• **Problem statement**: Return the lines below exactly, starting with the line that contains "and $M$ are" and stopping after the last line.

***** Recorded data *****

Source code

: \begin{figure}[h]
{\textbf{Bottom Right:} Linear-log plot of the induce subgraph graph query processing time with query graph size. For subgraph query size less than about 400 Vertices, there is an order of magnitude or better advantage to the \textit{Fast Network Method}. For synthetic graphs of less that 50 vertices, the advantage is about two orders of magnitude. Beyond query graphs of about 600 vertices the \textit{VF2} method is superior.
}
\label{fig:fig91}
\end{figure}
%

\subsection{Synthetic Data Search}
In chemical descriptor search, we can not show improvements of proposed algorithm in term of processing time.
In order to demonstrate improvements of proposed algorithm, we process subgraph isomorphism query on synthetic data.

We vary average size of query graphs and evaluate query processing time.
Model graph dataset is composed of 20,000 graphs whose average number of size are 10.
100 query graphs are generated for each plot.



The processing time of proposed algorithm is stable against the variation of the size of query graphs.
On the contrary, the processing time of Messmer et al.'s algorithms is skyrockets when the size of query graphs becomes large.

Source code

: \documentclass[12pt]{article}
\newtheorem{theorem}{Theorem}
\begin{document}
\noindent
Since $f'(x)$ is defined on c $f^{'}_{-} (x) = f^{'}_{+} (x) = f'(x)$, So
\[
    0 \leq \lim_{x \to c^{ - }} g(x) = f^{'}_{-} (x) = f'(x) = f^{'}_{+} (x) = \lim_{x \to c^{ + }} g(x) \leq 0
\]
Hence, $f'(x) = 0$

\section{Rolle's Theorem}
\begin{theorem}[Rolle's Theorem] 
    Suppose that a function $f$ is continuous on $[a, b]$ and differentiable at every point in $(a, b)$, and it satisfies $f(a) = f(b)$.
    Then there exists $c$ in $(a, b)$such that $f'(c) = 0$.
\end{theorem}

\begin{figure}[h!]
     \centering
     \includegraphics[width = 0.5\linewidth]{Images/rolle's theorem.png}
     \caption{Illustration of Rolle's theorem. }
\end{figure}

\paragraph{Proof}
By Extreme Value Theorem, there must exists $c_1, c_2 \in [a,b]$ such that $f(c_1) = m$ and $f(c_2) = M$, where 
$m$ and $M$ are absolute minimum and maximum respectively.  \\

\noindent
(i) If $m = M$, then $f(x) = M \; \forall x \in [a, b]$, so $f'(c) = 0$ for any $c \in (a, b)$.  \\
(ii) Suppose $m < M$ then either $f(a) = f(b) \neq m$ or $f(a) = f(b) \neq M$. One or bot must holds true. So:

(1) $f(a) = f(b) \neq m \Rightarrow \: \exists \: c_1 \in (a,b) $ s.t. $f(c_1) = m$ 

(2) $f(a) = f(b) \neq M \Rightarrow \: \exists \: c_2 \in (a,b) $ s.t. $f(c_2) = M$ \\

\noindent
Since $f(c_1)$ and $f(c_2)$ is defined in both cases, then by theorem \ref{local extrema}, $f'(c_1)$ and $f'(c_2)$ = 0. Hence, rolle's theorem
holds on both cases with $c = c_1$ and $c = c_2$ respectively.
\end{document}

*****

• **Response to the exercise**:
$m$ and $M$ are absolute minimum and maximum respectively.  \\

\noindent
(i) If $m = M$, then $f(x) = M \; \forall x \in [a, b]$, so $f'(c) = 0$ for any $c \in (a, b)$.  \\
(ii) Suppose $m < M$ then either $f(a) = f(b) \neq m$ or $f(a) = f(b) \neq M$. One or bot must holds true. So:

(1) $f(a) = f(b) \neq m \Rightarrow \: \exists \: c_1 \in (a,b) $ s.t. $f(c_1) = m$ 

(2) $f(a) = f(b) \neq M \Rightarrow \: \exists \: c_2 \in (a,b) $ s.t. $f(c_2) = M$ \\

\noindent
Since $f(c_1)$ and $f(c_2)$ is defined in both cases, then by theorem \ref{local extrema}, $f'(c_1)$ and $f'(c_2)$ = 0. Hence, rolle's theorem
holds on both cases with $c = c_1$ and $c = c_2$ respectively.
\end{document}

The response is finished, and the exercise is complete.